Scan each line of the entries below for the word "begin" and count the ones where it appears. The answer is that number alone.

(Source material)

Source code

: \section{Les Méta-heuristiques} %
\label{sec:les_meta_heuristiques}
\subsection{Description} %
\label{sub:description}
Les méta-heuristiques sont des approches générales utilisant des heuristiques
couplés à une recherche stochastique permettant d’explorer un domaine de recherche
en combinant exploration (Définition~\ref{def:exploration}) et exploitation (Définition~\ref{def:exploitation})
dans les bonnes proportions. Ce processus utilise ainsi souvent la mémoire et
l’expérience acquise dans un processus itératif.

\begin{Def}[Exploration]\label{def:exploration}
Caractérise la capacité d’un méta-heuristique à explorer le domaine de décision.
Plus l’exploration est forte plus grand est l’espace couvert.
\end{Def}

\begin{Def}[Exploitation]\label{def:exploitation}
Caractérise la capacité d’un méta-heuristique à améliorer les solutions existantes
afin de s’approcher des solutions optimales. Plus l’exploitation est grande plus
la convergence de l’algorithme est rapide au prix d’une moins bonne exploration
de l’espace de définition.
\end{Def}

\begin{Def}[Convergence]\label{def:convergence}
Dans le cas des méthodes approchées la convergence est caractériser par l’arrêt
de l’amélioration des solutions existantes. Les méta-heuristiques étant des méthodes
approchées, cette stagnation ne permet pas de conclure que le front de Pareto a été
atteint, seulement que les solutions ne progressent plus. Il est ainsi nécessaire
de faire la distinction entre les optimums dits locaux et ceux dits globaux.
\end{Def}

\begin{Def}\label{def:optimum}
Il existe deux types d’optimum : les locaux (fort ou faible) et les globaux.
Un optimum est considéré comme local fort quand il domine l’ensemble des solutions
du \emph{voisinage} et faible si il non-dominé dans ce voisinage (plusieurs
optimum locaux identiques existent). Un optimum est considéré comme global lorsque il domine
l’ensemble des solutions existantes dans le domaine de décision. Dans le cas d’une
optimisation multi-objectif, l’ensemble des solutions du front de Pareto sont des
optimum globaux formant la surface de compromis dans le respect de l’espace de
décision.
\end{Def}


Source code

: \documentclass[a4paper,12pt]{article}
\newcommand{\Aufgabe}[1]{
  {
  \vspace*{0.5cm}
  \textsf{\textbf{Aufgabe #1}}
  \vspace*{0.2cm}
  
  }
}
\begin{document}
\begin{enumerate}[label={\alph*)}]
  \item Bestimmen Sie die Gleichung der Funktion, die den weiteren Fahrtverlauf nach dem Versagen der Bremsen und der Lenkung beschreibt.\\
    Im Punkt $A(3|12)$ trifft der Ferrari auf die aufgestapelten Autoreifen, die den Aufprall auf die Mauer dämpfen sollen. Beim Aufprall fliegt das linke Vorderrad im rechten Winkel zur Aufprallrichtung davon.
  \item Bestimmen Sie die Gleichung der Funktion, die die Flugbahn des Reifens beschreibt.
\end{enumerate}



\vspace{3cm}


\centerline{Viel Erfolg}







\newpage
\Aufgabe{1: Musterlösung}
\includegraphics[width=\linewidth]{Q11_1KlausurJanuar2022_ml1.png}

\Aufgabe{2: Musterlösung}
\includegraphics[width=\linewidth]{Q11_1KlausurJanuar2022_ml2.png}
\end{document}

(End Source material)

- [Response to this exercise] 6